The "New" GM Card had stupid redemption limits. They stopped selling the "Old" GM Card a few years ago, but people who already had it were grandfathered in.


----------



## bemeyer (Apr 4, 2005)

Huh, I got $3200 with my "old" blue GM card. Unfortunately, this barely offset a "communication" error, which I think was intentional, that cost me a couple of grand. This was through Behlmann Pontiac in St. Louis, so I strongly recommend never doing business with this facility. My BBB complaint is in the works as we speak.


----------



## patrun64 (Apr 23, 2005)

I must have the old card, (10 plus years) I redeemed my entire balance of $1800 on my 05 GTO last month. Unfortunatetly I was under the impression that I could use only $1000, so I quit using the thing years ago. I started using it again and earned $200 this month alone. But I think the prior post is correct, once I hit 500 in earning it will quit for the year. Still, I like the limit of 500 a year better than 1000 off on all the cool cars. They are giving away 500 bonus again on the card, right? I think I would have got an additional 500 had I waited til now. Not to mention my local dealer has 3 in stock now, versus none when I was searching.

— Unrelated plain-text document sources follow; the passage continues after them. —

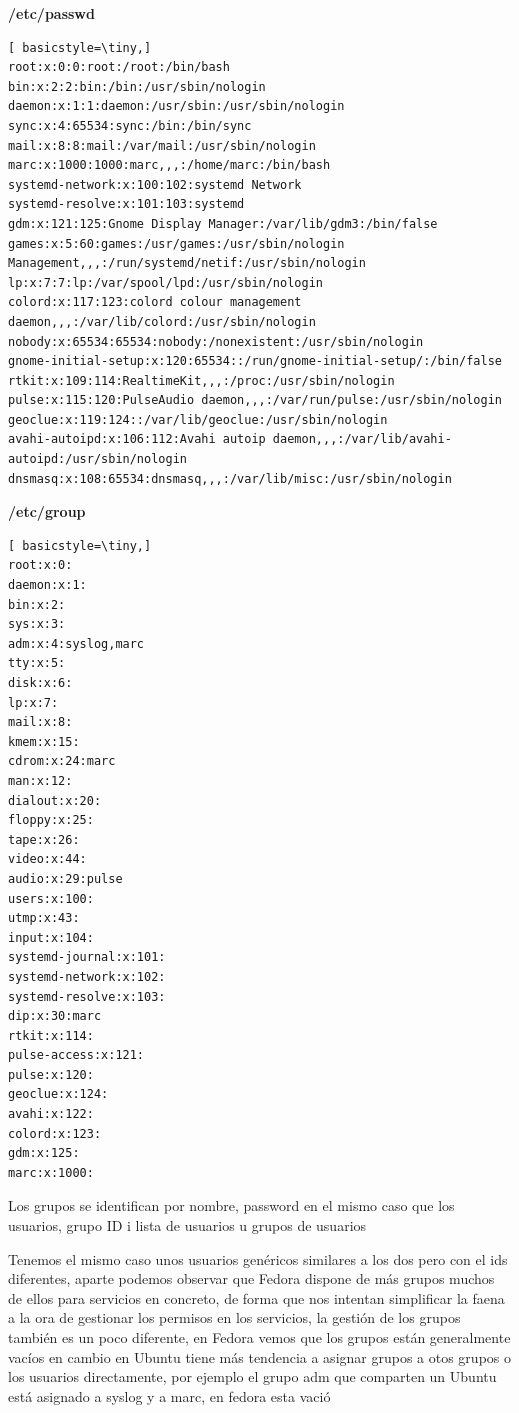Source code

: \documentclass[preprint,11pt]{elsarticle}
\begin{document}
\textbf{/etc/passwd}
\begin{lstlisting}[ basicstyle=\tiny,]
root:x:0:0:root:/root:/bin/bash
bin:x:2:2:bin:/bin:/usr/sbin/nologin
daemon:x:1:1:daemon:/usr/sbin:/usr/sbin/nologin
sync:x:4:65534:sync:/bin:/bin/sync
mail:x:8:8:mail:/var/mail:/usr/sbin/nologin
marc:x:1000:1000:marc,,,:/home/marc:/bin/bash
systemd-network:x:100:102:systemd Network
systemd-resolve:x:101:103:systemd
gdm:x:121:125:Gnome Display Manager:/var/lib/gdm3:/bin/false
games:x:5:60:games:/usr/games:/usr/sbin/nologin
Management,,,:/run/systemd/netif:/usr/sbin/nologin
lp:x:7:7:lp:/var/spool/lpd:/usr/sbin/nologin
colord:x:117:123:colord colour management daemon,,,:/var/lib/colord:/usr/sbin/nologin
nobody:x:65534:65534:nobody:/nonexistent:/usr/sbin/nologin
gnome-initial-setup:x:120:65534::/run/gnome-initial-setup/:/bin/false
rtkit:x:109:114:RealtimeKit,,,:/proc:/usr/sbin/nologin
pulse:x:115:120:PulseAudio daemon,,,:/var/run/pulse:/usr/sbin/nologin
geoclue:x:119:124::/var/lib/geoclue:/usr/sbin/nologin
avahi-autoipd:x:106:112:Avahi autoip daemon,,,:/var/lib/avahi-autoipd:/usr/sbin/nologin
dnsmasq:x:108:65534:dnsmasq,,,:/var/lib/misc:/usr/sbin/nologin
\end{lstlisting}



\textbf{/etc/group}
\begin{multicols}{2}
\begin{lstlisting}[ basicstyle=\tiny,]
root:x:0:
daemon:x:1:
bin:x:2:
sys:x:3:
adm:x:4:syslog,marc
tty:x:5:
disk:x:6:
lp:x:7:
mail:x:8:
kmem:x:15:
cdrom:x:24:marc
man:x:12:
dialout:x:20:
floppy:x:25:
tape:x:26:
video:x:44:
audio:x:29:pulse
users:x:100:
utmp:x:43:
input:x:104:
systemd-journal:x:101:
systemd-network:x:102:
systemd-resolve:x:103:
dip:x:30:marc
rtkit:x:114:
pulse-access:x:121:
pulse:x:120:
geoclue:x:124:
avahi:x:122:
colord:x:123:
gdm:x:125:
marc:x:1000:
\end{lstlisting}
Los grupos se identifican por nombre, password en el mismo caso que los usuarios, grupo ID i lista de usuarios u grupos de usuarios\medskip

Tenemos el mismo caso unos usuarios genéricos similares a los dos pero con el ids diferentes, aparte podemos observar que Fedora dispone de más grupos muchos de ellos para servicios en concreto, de forma que nos intentan simplificar la faena a la ora de gestionar los permisos en los servicios, la gestión de los grupos también es un poco diferente, en Fedora vemos que los grupos están generalmente vacíos en cambio en Ubuntu tiene más tendencia a asignar grupos a otos grupos o los usuarios directamente, por ejemplo el grupo adm que comparten un Ubuntu está asignado a syslog y a marc, en fedora esta vació
\end{multicols}
\end{document}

In 1996 I bought an Impala SS and used $7000 on the card...the good old days.


----------



## fastball (Mar 20, 2005)

So how do I know if I have the old card or new card? I got mine in Sept. of 2001.


----------



## fergyflyer (Apr 18, 2005)

patrun64 said:


> I must have the old card, (10 plus years) I redeemed my entire balance of $1800 on my 05 GTO last month. Unfortunatetly I was under the impression that I could use only $1000, so I quit using the thing years ago. I started using it again and earned $200 this month alone. But I think the prior post is correct, once I hit 500 in earning it will quit for the year. Still, I like the limit of 500 a year better than 1000 off on all the cool cars. They are giving away 500 bonus again on the card, right? I think I would have got an additional 500 had I waited til now. Not to mention my local dealer has 3 in stock now, versus none when I was searching.
> 
> In 1996 I bought an Impala SS and used $7000 on the card...the good old days.


My brother traded a 95 Grand Prix on a 98 Bonneville. Sticker on the Bonne was 26,500. He got GM family discount plus the rebate to bring it down to 21,300. They gave him 8900 on the Grand Prix and he had 9200 in GM card. All said and done, tax tags etc... it was just under 5k and a 95 Grand Prix with 60,000miles to get a 98 Bonneville. Now they limit Family to 1% earnings, but unlimited redemption dollars, so that 9200 is now 1840. 
Oh well I got 700 off my GTO so I'm happy.


----------



## [email protected] (Apr 14, 2005)

I wouldn't go cutting the card up. The GM Card always seems to come in handy. I had about 300 worth of earnings in January. They upped it to 2,000. When they called to verify with GM Card, GM Card gave me another 3,000 for a GTO. I had 5500 GMAC rebate and then another 5000 rebate from GM Card. I basically got a 2 year lease on this thing for the price of a Yugo.

Gene


----------



## Devil (Mar 27, 2005)

fastball said:


> I have a question about the GM card..... I see there is a redemption limit of $1,000.00 for the GTO..... when did GM start this? My step-dad bought his 1996 Grand Prix GT _and_ his 2002 Grand Prix GTP using every penny of the $3,000.00 maxed on his card, and my Mom bought her '98 Buick LeSabre the same way. Now, if I'm right, I can only redeem up to a grand on the Goat (and pretty much every other GM vehicle has a redemption limit now). When did GM start this? I have two grand saved on my card. Is there any way to sneak past this limit? That sucks!


I yelled and screamed and got 1500 outt them. But like you said, the GTO has only 1000 on it, bumma.


----------



## Subdriver (Dec 28, 2004)

As mentioned above, several years ago GM changed the plan. I have the "old" card, which I max out every year. The "old" card could accumulate $1000 per year for seven years. After a few years, they dropped that to $500 per year, still for seven years. This card has no limit on how much can be applied per vehicle.

At one point I had four $1000 years and three $500 years and I "cashed" out $5500 on my Z06.  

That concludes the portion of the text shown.